# EO in lieu of artificial fragrances



## beloved_icecream_bar (Mar 21, 2018)

Greetings! I'm new to soap-making, but have some knowledge on cold process and have been experimenting using only natural ingredients in my concoctions. My issue now is that I wish to make an all-natural soap with either plain apple cider with my lye solution and/or apple puree at trace, though here is my _real _dilemma: 
How to make my recipe smell like apples without having to use artificial fragrance oils. As far as I'm aware this is sort of impossible; I am aware that the cider/puree isn't going to keep a scent. Is there a combinations of eo which will smell at least reminiscent of sweet red apples or apple blossoms (like maybe, geranium, with something else?)? I'm not going at all for an autumn apple spice scent (no cinnamon, no nutmeg ect.), but something like the aforementioned arboreous scents. Any suggestions?


----------



## Zany_in_CO (Mar 21, 2018)

Hello and Welcome!    The first thing I thought of for an apple-like scent is Chamomile. I used to grow it and when harvesting the buds, it had a light but distinct smell of fresh apple. I just love it. 

There are two kinds of Chamomile EO -- Roman Chamomile and German. The Roman is the one I grew to make baby soap, infusing the buds in oil along with calendula petals. Makes a very pretty soap that's soothing to sensitive skin. German Chamomile EO is aka "Blue Chamomile" and it's expensive. I use the EO in a lotion blend I make for my wholesale customer. It has a pleasant fragrance but not like apples, tho.  I've never used Roman Chamomile EO, just the flower buds, so I can't say whether it smells like apple or not. Hopefully, someone else who has used the essential oil will chime in.

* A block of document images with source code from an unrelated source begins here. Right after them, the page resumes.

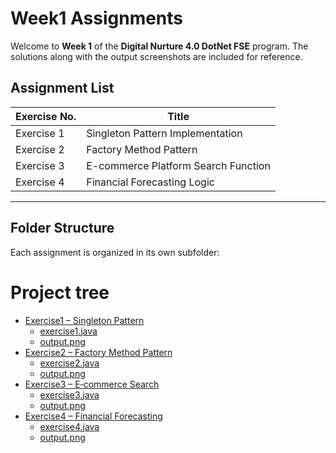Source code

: # Week1 Assignments

Welcome to **Week 1** of the **Digital Nurture 4.0 DotNet FSE** program.
The solutions along with the output screenshots are included for reference.

## Assignment List

| Exercise No. | Title                                      |
|--------------|--------------------------------------------|
| Exercise 1   | Singleton Pattern Implementation           |
| Exercise 2   | Factory Method Pattern                     |
| Exercise 3   | E-commerce Platform Search Function        |
| Exercise 4   | Financial Forecasting Logic                | 
---

## Folder Structure

Each assignment is organized in its own subfolder:

# Project tree
 * [Exercise1 – Singleton Pattern](./Exercise1)
   * [exercise1.java](./Exercise1/exercise1.java)
   * [output.png](./Exercise1/output.png)
 * [Exercise2 – Factory Method Pattern](./Exercise2)
   * [exercise2.java](./Exercise2/exercise2.java)
   * [output.png](./Exercise2/output.png)
 * [Exercise3 – E‑commerce Search](./Exercise3)
   * [exercise3.java](./Exercise3/exercise3.java)
   * [output.png](./Exercise3/output.png)
 * [Exercise4 – Financial Forecasting](./Exercise4)
   * [exercise4.java](./Exercise4/exercise4.java)
   * [output.png](./Exercise4/output.png)
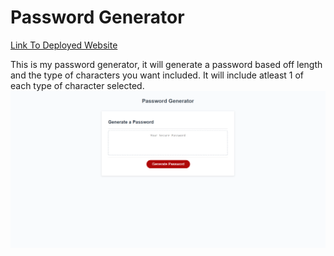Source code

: # Password Generator

[Link To Deployed Website](https://tmcrocker89.github.io/PasswordGenerator/)

This is my password generator, it will generate a password based off length and the type of characters you want included. It will include atleast 1 of each type of character selected.
![The Full Site Image.](./assets/images/FullSiteImg.png)

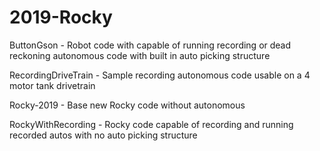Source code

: # 2019-Rocky
ButtonGson - Robot code with capable of running recording or dead reckoning autonomous code with built in auto picking structure

RecordingDriveTrain - Sample recording autonomous code usable on a 4 motor tank drivetrain

Rocky-2019 - Base new Rocky code without autonomous

RockyWithRecording - Rocky code capable of recording and running recorded autos with no auto picking structure
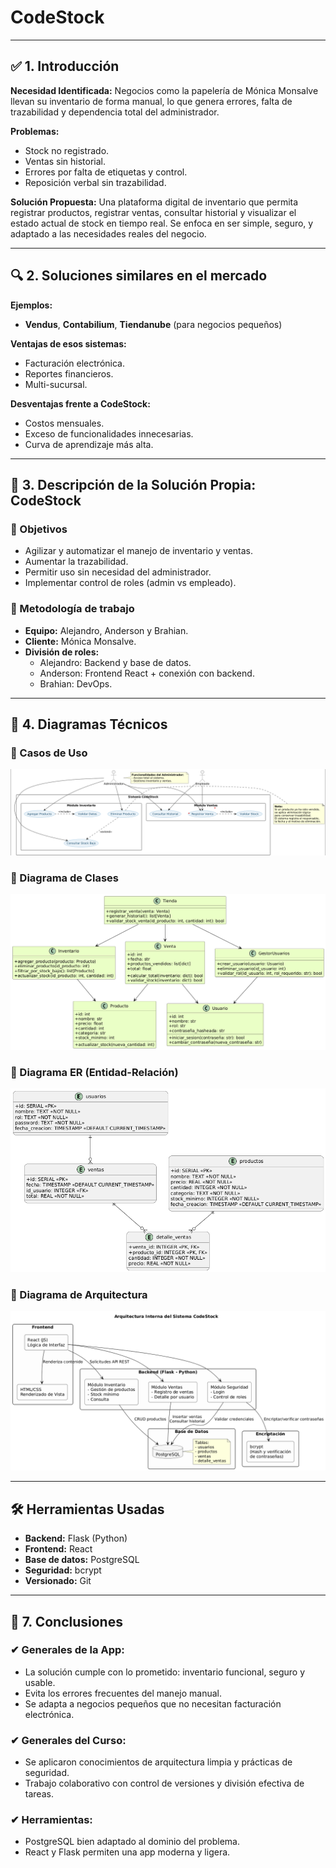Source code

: # CodeStock

---

## ✅ 1. Introducción

**Necesidad Identificada:**
Negocios como la papelería de Mónica Monsalve llevan su inventario de forma manual, lo que genera errores, falta de trazabilidad y dependencia total del administrador.

**Problemas:**
- Stock no registrado.
- Ventas sin historial.
- Errores por falta de etiquetas y control.
- Reposición verbal sin trazabilidad.

**Solución Propuesta:**
Una plataforma digital de inventario que permita registrar productos, registrar ventas, consultar historial y visualizar el estado actual de stock en tiempo real. Se enfoca en ser simple, seguro, y adaptado a las necesidades reales del negocio.

---

## 🔍 2. Soluciones similares en el mercado

**Ejemplos:**
- **Vendus**, **Contabilium**, **Tiendanube** (para negocios pequeños)

**Ventajas de esos sistemas:**
- Facturación electrónica.
- Reportes financieros.
- Multi-sucursal.

**Desventajas frente a CodeStock:**
- Costos mensuales.
- Exceso de funcionalidades innecesarias.
- Curva de aprendizaje más alta.

---

## 🧠 3. Descripción de la Solución Propia: CodeStock

### 🎯 Objetivos
- Agilizar y automatizar el manejo de inventario y ventas.
- Aumentar la trazabilidad.
- Permitir uso sin necesidad del administrador.
- Implementar control de roles (admin vs empleado).

### 👥 Metodología de trabajo
- **Equipo:** Alejandro, Anderson y Brahian.
- **Cliente:** Mónica Monsalve.
- **División de roles:**
  - Alejandro: Backend y base de datos.
  - Anderson: Frontend React + conexión con backend.
  - Brahian: DevOps.

---

## 📌 4. Diagramas Técnicos

### 📌 Casos de Uso
![Casos de Uso](./Img/Casos%20de%20uso.png)

### 📌 Diagrama de Clases
![Diagrama de Clases](./Img/Diagrama%20de%20Clases.png)

### 📌 Diagrama ER (Entidad-Relación)
![Diagrama ER](./Img/DDL.png)

### 📌 Diagrama de Arquitectura
![Diagrama de Arquitectura](./Img/DiagramaArquitectura.png)

---

## 🛠️ Herramientas Usadas

- **Backend:** Flask (Python)
- **Frontend:** React
- **Base de datos:** PostgreSQL
- **Seguridad:** bcrypt
- **Versionado:** Git

---

## 🧾 7. Conclusiones

### ✔ Generales de la App:
- La solución cumple con lo prometido: inventario funcional, seguro y usable.
- Evita los errores frecuentes del manejo manual.
- Se adapta a negocios pequeños que no necesitan facturación electrónica.

### ✔ Generales del Curso:
- Se aplicaron conocimientos de arquitectura limpia y prácticas de seguridad.
- Trabajo colaborativo con control de versiones y división efectiva de tareas.

### ✔ Herramientas:
- PostgreSQL bien adaptado al dominio del problema.
- React y Flask permiten una app moderna y ligera.

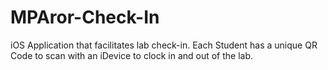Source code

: # MPAror-Check-In

iOS Application that facilitates lab check-in. Each Student has a unique QR Code to scan with an iDevice to clock in and out of the lab. 

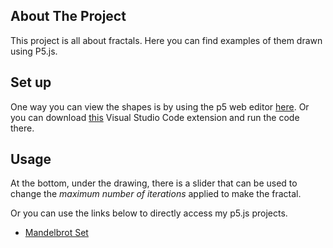 ## About The Project
This project is all about fractals.  Here you can find examples of them drawn using P5.js.

## Set up
One way you can view the shapes is by using the p5 web editor [here](https://editor.p5js.org/FadoBagy/sketches/8dgrafqAr). Or you can download [this](https://marketplace.visualstudio.com/items?itemName=samplavigne.p5-vscode) Visual Studio Code extension and run the code there.

## Usage
Аt the bottom, under the drawing, there is a slider that can be used to change the *maximum number of iterations* applied to make the fractal.

Or you can use the links below to directly access my p5.js projects.
 - [Mandelbrot Set](https://editor.p5js.org/FadoBagy/sketches/8dgrafqAr)

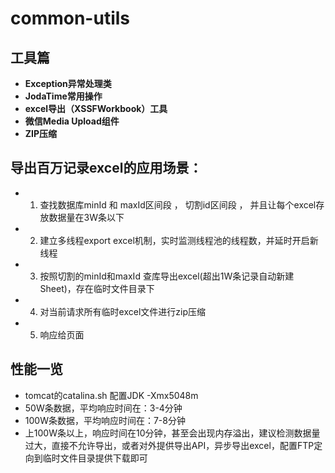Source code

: # common-utils

## 工具篇

* **Exception异常处理类**
* **JodaTime常用操作**
* **excel导出（XSSFWorkbook）工具**
* **微信Media Upload组件**
* **ZIP压缩**

## 导出百万记录excel的应用场景：
* 1. 查找数据库minId 和 maxId区间段 ， 切割id区间段 ， 并且让每个excel存放数据量在3W条以下
* 2. 建立多线程export excel机制，实时监测线程池的线程数，并延时开启新线程
* 3. 按照切割的minId和maxId 查库导出excel(超出1W条记录自动新建Sheet)，存在临时文件目录下
* 4. 对当前请求所有临时excel文件进行zip压缩
* 5. 响应给页面

## 性能一览
* tomcat的catalina.sh 配置JDK -Xmx5048m	
* 50W条数据，平均响应时间在：3-4分钟
* 100W条数据，平均响应时间在：7-8分钟
* 上100W条以上，响应时间在10分钟，甚至会出现内存溢出，建议检测数据量过大，直接不允许导出，或者对外提供导出API，异步导出excel，配置FTP定向到临时文件目录提供下载即可

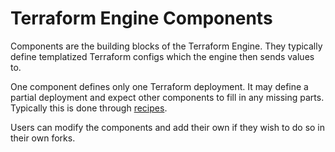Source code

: # Terraform Engine Components

Components are the building blocks of the Terraform Engine. They typically
define templatized Terraform configs which the engine then sends values to.

One component defines only one Terraform deployment. It may define a partial
deployment and expect other components to fill in any missing parts.
Typically this is done through [recipes](../recipes).

Users can modify the components and add their own if they wish to do so in their
own forks.
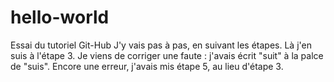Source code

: # hello-world
Essai du tutoriel Git-Hub
J'y vais pas à pas, en suivant les étapes.
Là j'en suis à l'étape 3.
Je viens de corriger une faute : j'avais écrit "suit" à la palce de "suis".
Encore une erreur, j'avais mis étape 5, au lieu d'étape 3.
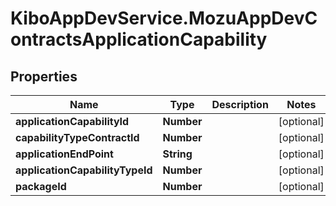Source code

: # KiboAppDevService.MozuAppDevContractsApplicationCapability

## Properties

Name | Type | Description | Notes
------------ | ------------- | ------------- | -------------
**applicationCapabilityId** | **Number** |  | [optional] 
**capabilityTypeContractId** | **Number** |  | [optional] 
**applicationEndPoint** | **String** |  | [optional] 
**applicationCapabilityTypeId** | **Number** |  | [optional] 
**packageId** | **Number** |  | [optional] 


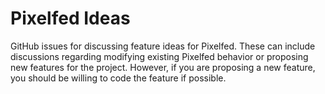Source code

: # Pixelfed Ideas

GitHub issues for discussing feature ideas for Pixelfed. These can include discussions regarding modifying existing Pixelfed behavior or proposing new features for the project. However, if you are proposing a new feature, you should be willing to code the feature if possible.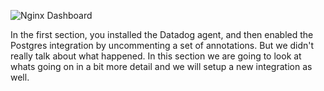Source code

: ![Nginx Dashboard](/technovangelist/scenarios/k8s6-applications/assets/nginxdash.png)

In the first section, you installed the Datadog agent, and then enabled the Postgres integration by uncommenting a set of annotations. But we didn't really talk about what happened. In this section we are going to look at whats going on in a bit more detail and we will setup a new integration as well.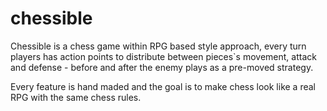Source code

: # chessible

Chessible is a chess game within RPG based style approach, every turn players has action points to distribute between pieces`s movement, attack and defense - before and after the enemy plays as a pre-moved strategy. 

Every feature is hand maded and the goal is to make chess look like a real RPG with the same chess rules.
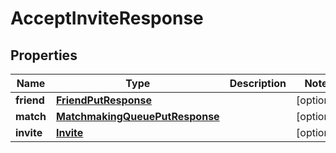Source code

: 
# AcceptInviteResponse

## Properties
Name | Type | Description | Notes
------------ | ------------- | ------------- | -------------
**friend** | [**FriendPutResponse**](FriendPutResponse.md) |  |  [optional]
**match** | [**MatchmakingQueuePutResponse**](MatchmakingQueuePutResponse.md) |  |  [optional]
**invite** | [**Invite**](Invite.md) |  |  [optional]



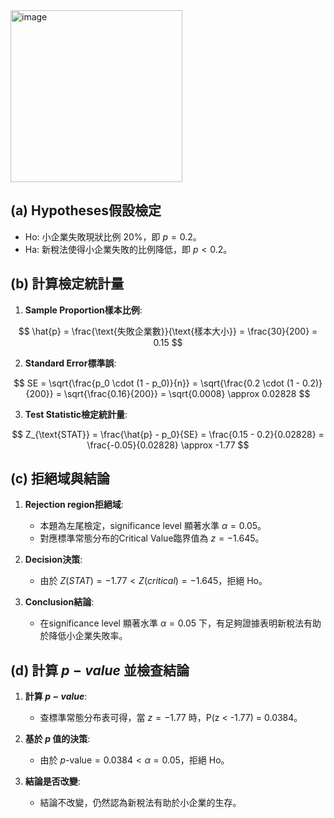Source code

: <img width="275" alt="image" src="https://github.com/user-attachments/assets/438811d6-1af5-48f9-a480-53d28a275ef4">

## (a) Hypotheses假設檢定 
- Ho: 小企業失敗現狀比例 20%，即 $p = 0.2$。
- Ha: 新稅法使得小企業失敗的比例降低，即 $p < 0.2$。

## (b) 計算檢定統計量

1. **Sample Proportion樣本比例**:
   
$$
\hat{p} = \frac{\text{失敗企業數}}{\text{樣本大小}} = \frac{30}{200} = 0.15
$$

2. **Standard Error標準誤**:
   
$$
SE = \sqrt{\frac{p_0 \cdot (1 - p_0)}{n}} = \sqrt{\frac{0.2 \cdot (1 - 0.2)}{200}} = \sqrt{\frac{0.16}{200}} = \sqrt{0.0008} \approx 0.02828
$$

3. **Test Statistic檢定統計量**:
 
$$
Z_{\text{STAT}} = \frac{\hat{p} - p_0}{SE} = \frac{0.15 - 0.2}{0.02828} = \frac{-0.05}{0.02828} \approx -1.77
$$

## (c) 拒絕域與結論

1. **Rejection region拒絕域**:
   - 本題為左尾檢定，significance level 顯著水準 $\alpha = 0.05$。
   - 對應標準常態分布的Critical Value臨界值為 $z = -1.645$。

2. **Decision決策**:
   - 由於 $Z(STAT) = -1.77 < Z(critical) = -1.645$，拒絕 Ho。

3. **Conclusion結論**:
   - 在significance level 顯著水準 $\alpha = 0.05$ 下，有足夠證據表明新稅法有助於降低小企業失敗率。

## (d) 計算 $p-value$ 並檢查結論

1. **計算 $p-value$**:
   - 查標準常態分布表可得，當 $z = -1.77$ 時，P(z < -1.77) = 0.0384。

2. **基於 $p$ 值的決策**:
   - 由於 $p \text{-value} = 0.0384 < \alpha = 0.05$，拒絕 Ho。

3. **結論是否改變**:
   - 結論不改變，仍然認為新稅法有助於小企業的生存。



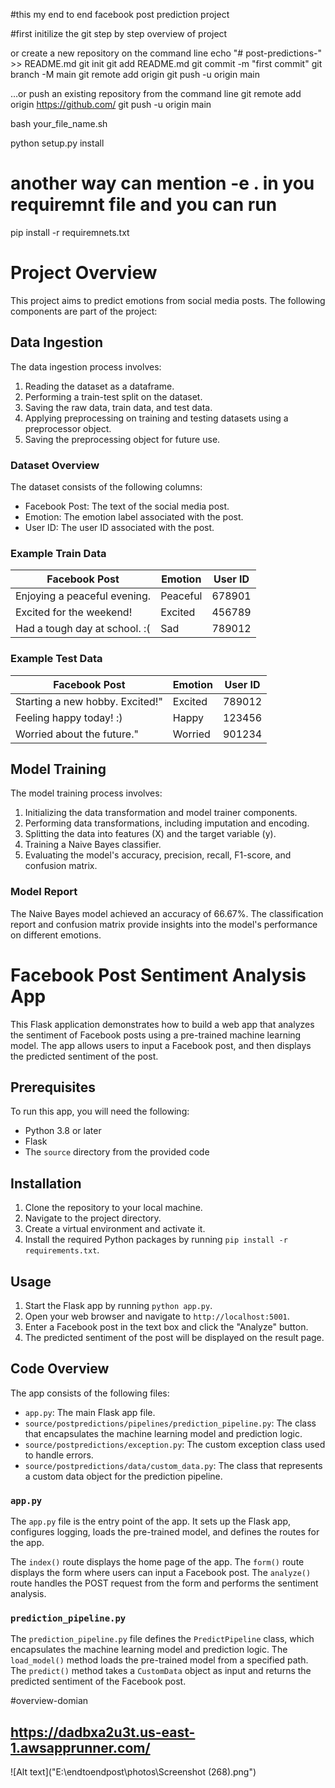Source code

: #this my end to end facebook post prediction project

#first initilize the git
step by step overview of project 



or create a new repository on the command line
echo "# post-predictions-" >> README.md
git init
git add README.md
git commit -m "first commit"
git branch -M main
git remote add origin 
git push -u origin main

…or push an existing repository from the command line
git remote add origin https://github.com/
git push -u origin main


bash your_file_name.sh


python setup.py install

# another way can mention  -e . in you requiremnt file and you can run

pip install -r requiremnets.txt

# Project Overview

This project aims to predict emotions from social media posts. The following components are part of the project:

## Data Ingestion

The data ingestion process involves:

1. Reading the dataset as a dataframe.
2. Performing a train-test split on the dataset.
3. Saving the raw data, train data, and test data.
4. Applying preprocessing on training and testing datasets using a preprocessor object.
5. Saving the preprocessing object for future use.

### Dataset Overview

The dataset consists of the following columns:

- Facebook Post: The text of the social media post.
- Emotion: The emotion label associated with the post.
- User ID: The user ID associated with the post.

### Example Train Data

| Facebook Post                      | Emotion  | User ID |
|------------------------------------|----------|---------|
| Enjoying a peaceful evening.       | Peaceful | 678901  |
| Excited for the weekend!            | Excited  | 456789  |
| Had a tough day at school. :(      | Sad      | 789012  |

### Example Test Data

| Facebook Post                       | Emotion  | User ID |
|-------------------------------------|----------|---------|
| Starting a new hobby. Excited!"     | Excited  | 789012  |
| Feeling happy today! :)             | Happy    | 123456  |
| Worried about the future."          | Worried  | 901234  |

## Model Training

The model training process involves:

1. Initializing the data transformation and model trainer components.
2. Performing data transformations, including imputation and encoding.
3. Splitting the data into features (X) and the target variable (y).
4. Training a Naive Bayes classifier.
5. Evaluating the model's accuracy, precision, recall, F1-score, and confusion matrix.

### Model Report

The Naive Bayes model achieved an accuracy of 66.67%. The classification report and confusion matrix provide insights into the model's performance on different emotions.



 # Facebook Post Sentiment Analysis App

This Flask application demonstrates how to build a web app that analyzes the sentiment of Facebook posts using a pre-trained machine learning model. The app allows users to input a Facebook post, and then displays the predicted sentiment of the post.

## Prerequisites

To run this app, you will need the following:

* Python 3.8 or later
* Flask
* The `source` directory from the provided code

## Installation

1. Clone the repository to your local machine.
2. Navigate to the project directory.
3. Create a virtual environment and activate it.
4. Install the required Python packages by running `pip install -r requirements.txt`.

## Usage

1. Start the Flask app by running `python app.py`.
2. Open your web browser and navigate to `http://localhost:5001`.
3. Enter a Facebook post in the text box and click the "Analyze" button.
4. The predicted sentiment of the post will be displayed on the result page.

## Code Overview

The app consists of the following files:

* `app.py`: The main Flask app file.
* `source/postpredictions/pipelines/prediction_pipeline.py`: The class that encapsulates the machine learning model and prediction logic.
* `source/postpredictions/exception.py`: The custom exception class used to handle errors.
* `source/postpredictions/data/custom_data.py`: The class that represents a custom data object for the prediction pipeline.

### `app.py`

The `app.py` file is the entry point of the app. It sets up the Flask app, configures logging, loads the pre-trained model, and defines the routes for the app.

The `index()` route displays the home page of the app. The `form()` route displays the form where users can input a Facebook post. The `analyze()` route handles the POST request from the form and performs the sentiment analysis.

### `prediction_pipeline.py`

The `prediction_pipeline.py` file defines the `PredictPipeline` class, which encapsulates the machine learning model and prediction logic. The `load_model()` method loads the pre-trained model from a specified path. The `predict()` method takes a `CustomData` object as input and returns the predicted sentiment of the Facebook post.

#overview-domian
## https://dadbxa2u3t.us-east-1.awsapprunner.com/

![Alt text]("E:\endtoendpost\photos\Screenshot (268).png")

Sounds like a fun project. Good luck!


----------



## shunt2011 (Mar 21, 2018)

Unfortunately, you're not going to be able to get an apple scent.  That's why many of us don't use EO's.  I know my customers hands down like FO fragrances over EO.  I carry both but mostly FO.   If using apple cider remember to adjust your lye accordingly as well.

Welcome and good luck to you!


----------



## Zany_in_CO (Mar 21, 2018)

shunt2011 said:


> Unfortunately, you're not going to be able to get an apple scent.  That's why many of us don't use EO's.


A word to the wise. This is so sad, but SO true! That being said, I encourage you to continue your journey. It's a wonderful way to learn about essential oils and their beneficial qualities -- probably put to best use in leave-on products rather than using to fragrance soap that gets washed off in the shower.


----------



## Millie (Mar 21, 2018)

I smell that apple fragrance in fresh chamomile too! I haven't tried the EOs though. Palmarosa EO has an odd sort of fresh apple & rose fragrance to my nose. Good luck on your endeavor. If you ever want to cheat, I tried a sample of mcintosh apple FO from candlescience and loved it


----------



## Zany_in_CO (Mar 22, 2018)

Millie said:


> Palmarosa EO has an odd sort of fresh apple & rose fragrance to my nose.


Funny you should mention that, Millie. I agree. Out of curiosity, I went sniffing my stock this afternoon and my palmarosa EO smelled exactly like you described it -- sorta apple rose, or maybe the skin of a red delicious?


----------



## Millie (Mar 22, 2018)

Hey, that could work. "Apple Peel, Red Delicious"
A while back I was very proud to come up with an EO blend that smelled like green banana peels. I wanted to call it "The Scent of Green Banana". Then I wondered who would actually want to use the soap....


----------



## Saffron (Mar 22, 2018)

Millie said:


> Hey, that could work. "Apple Peel, Red Delicious"
> A while back I was very proud to come up with an EO blend that smelled like green banana peels. I wanted to call it "The Scent of Green Banana". Then I wondered who would actually want to use the soap....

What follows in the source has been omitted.